Among the lines of the records below, copy those that hold the word "pouvez".

[AVAILABLE DATA Boundary: Start]

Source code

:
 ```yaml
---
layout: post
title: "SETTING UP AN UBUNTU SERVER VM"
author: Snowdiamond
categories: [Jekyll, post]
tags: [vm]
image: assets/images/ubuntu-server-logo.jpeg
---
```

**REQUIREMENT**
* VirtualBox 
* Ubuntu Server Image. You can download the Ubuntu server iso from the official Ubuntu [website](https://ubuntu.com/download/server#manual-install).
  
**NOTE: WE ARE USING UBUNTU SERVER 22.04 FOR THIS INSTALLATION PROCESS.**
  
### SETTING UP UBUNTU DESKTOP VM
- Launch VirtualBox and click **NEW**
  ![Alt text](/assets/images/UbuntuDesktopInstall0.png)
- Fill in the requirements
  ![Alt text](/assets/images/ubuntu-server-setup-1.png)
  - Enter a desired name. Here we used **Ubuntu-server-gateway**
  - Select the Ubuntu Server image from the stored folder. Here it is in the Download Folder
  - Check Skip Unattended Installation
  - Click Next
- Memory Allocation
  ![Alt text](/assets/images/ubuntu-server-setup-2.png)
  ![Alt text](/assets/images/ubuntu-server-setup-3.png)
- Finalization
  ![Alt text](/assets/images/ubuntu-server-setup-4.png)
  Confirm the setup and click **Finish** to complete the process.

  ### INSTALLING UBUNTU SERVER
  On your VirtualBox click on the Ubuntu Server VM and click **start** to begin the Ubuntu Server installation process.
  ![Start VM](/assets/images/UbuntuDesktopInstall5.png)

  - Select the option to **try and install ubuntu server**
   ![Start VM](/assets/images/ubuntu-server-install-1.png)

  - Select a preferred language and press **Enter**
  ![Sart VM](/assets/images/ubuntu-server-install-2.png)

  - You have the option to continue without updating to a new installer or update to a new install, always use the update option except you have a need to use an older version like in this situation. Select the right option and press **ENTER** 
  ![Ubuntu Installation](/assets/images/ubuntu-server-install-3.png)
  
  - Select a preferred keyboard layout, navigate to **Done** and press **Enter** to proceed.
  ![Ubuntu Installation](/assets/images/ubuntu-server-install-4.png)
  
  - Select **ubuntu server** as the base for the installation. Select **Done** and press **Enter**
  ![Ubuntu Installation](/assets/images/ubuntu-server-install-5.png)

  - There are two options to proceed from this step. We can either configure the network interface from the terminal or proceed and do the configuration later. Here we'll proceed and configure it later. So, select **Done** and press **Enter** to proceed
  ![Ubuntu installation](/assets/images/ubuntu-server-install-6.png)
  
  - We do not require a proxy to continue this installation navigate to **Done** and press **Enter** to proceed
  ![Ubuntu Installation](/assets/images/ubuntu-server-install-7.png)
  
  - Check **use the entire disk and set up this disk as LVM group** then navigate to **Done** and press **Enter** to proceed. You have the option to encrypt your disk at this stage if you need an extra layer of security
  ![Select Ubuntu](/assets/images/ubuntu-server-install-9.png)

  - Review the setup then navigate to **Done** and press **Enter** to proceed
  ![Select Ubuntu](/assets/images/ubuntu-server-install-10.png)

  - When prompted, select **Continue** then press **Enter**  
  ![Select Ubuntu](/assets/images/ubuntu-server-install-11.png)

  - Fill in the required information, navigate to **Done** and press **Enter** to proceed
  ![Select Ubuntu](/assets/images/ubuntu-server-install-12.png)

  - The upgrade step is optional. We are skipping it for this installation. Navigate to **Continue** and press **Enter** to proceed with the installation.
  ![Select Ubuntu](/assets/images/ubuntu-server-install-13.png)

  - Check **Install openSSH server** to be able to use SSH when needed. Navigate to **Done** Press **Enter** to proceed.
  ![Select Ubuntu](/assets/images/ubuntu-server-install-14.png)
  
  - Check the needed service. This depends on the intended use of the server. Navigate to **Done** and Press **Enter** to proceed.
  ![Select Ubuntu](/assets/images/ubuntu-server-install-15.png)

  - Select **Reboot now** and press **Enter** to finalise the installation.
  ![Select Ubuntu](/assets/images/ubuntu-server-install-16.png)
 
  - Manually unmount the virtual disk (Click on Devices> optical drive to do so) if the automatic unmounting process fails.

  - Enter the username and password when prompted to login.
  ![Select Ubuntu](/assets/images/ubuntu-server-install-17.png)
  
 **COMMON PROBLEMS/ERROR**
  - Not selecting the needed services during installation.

[AVAILABLE DATA Boundary: End]
[AVAILABLE DATA Boundary: Start]

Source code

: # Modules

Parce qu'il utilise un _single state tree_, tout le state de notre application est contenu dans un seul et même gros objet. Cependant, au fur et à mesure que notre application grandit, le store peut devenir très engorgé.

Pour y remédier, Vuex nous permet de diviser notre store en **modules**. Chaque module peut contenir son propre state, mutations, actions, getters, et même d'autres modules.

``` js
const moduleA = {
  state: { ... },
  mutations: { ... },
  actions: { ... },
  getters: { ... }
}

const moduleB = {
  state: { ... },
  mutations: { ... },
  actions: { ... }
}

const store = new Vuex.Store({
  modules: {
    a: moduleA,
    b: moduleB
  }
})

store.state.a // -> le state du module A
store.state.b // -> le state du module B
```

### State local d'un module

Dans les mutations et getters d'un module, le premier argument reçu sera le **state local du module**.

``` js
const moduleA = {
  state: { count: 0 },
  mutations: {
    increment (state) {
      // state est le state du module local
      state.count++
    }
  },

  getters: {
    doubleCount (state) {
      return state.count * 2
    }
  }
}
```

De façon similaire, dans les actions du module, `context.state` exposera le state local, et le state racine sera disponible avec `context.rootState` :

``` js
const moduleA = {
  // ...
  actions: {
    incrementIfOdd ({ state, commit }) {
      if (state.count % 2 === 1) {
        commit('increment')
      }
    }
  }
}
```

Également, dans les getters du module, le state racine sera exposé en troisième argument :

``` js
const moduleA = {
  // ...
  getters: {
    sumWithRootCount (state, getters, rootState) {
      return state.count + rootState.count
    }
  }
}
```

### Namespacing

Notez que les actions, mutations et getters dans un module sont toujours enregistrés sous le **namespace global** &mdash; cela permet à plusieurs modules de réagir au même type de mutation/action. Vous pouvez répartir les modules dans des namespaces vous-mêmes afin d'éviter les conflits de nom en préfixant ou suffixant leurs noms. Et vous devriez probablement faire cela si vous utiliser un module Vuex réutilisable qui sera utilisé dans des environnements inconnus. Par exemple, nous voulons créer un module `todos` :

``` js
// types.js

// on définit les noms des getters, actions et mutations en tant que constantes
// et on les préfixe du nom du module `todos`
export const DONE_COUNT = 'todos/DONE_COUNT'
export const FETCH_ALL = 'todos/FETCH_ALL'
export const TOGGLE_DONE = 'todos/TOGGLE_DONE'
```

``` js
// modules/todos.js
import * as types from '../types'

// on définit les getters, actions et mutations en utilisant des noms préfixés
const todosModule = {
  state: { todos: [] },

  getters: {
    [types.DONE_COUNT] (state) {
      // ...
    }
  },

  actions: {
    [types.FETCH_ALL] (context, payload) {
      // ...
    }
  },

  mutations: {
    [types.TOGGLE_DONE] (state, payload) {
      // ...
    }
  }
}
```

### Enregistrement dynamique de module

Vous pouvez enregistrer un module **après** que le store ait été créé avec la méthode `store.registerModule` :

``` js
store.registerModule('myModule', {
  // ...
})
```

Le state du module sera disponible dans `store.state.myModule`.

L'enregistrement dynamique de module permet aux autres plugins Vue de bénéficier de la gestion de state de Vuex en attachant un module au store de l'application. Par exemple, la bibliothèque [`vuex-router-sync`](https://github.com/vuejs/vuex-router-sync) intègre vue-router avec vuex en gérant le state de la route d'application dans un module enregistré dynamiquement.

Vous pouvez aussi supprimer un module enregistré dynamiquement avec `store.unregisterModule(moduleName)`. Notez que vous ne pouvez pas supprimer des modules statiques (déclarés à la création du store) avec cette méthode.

[AVAILABLE DATA Boundary: End]
[AVAILABLE DATA Boundary: Start]

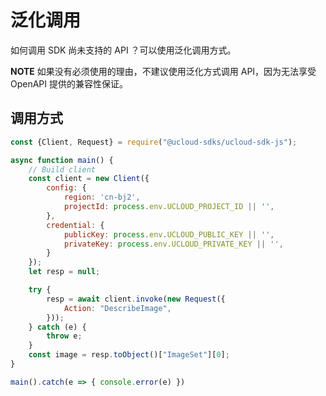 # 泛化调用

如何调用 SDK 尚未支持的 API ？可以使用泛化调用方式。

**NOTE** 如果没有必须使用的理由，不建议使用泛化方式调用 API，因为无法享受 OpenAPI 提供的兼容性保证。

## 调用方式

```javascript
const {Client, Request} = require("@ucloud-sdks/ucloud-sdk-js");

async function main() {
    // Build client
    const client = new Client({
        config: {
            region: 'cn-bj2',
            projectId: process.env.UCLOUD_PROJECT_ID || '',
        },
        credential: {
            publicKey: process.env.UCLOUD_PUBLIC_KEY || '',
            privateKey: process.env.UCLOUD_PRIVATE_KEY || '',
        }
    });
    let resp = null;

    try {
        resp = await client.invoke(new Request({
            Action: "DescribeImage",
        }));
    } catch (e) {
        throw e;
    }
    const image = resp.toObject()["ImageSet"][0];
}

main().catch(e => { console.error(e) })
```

[AVAILABLE DATA Boundary: End]

_EXERCISE SOLUTION_
Notez que les actions, mutations et getters dans un module sont toujours enregistrés sous le **namespace global** &mdash; cela permet à plusieurs modules de réagir au même type de mutation/action. Vous pouvez répartir les modules dans des namespaces vous-mêmes afin d'éviter les conflits de nom en préfixant ou suffixant leurs noms. Et vous devriez probablement faire cela si vous utiliser un module Vuex réutilisable qui sera utilisé dans des environnements inconnus. Par exemple, nous voulons créer un module `todos` :
Vous pouvez enregistrer un module **après** que le store ait été créé avec la méthode `store.registerModule` :
Vous pouvez aussi supprimer un module enregistré dynamiquement avec `store.unregisterModule(moduleName)`. Notez que vous ne pouvez pas supprimer des modules statiques (déclarés à la création du store) avec cette méthode.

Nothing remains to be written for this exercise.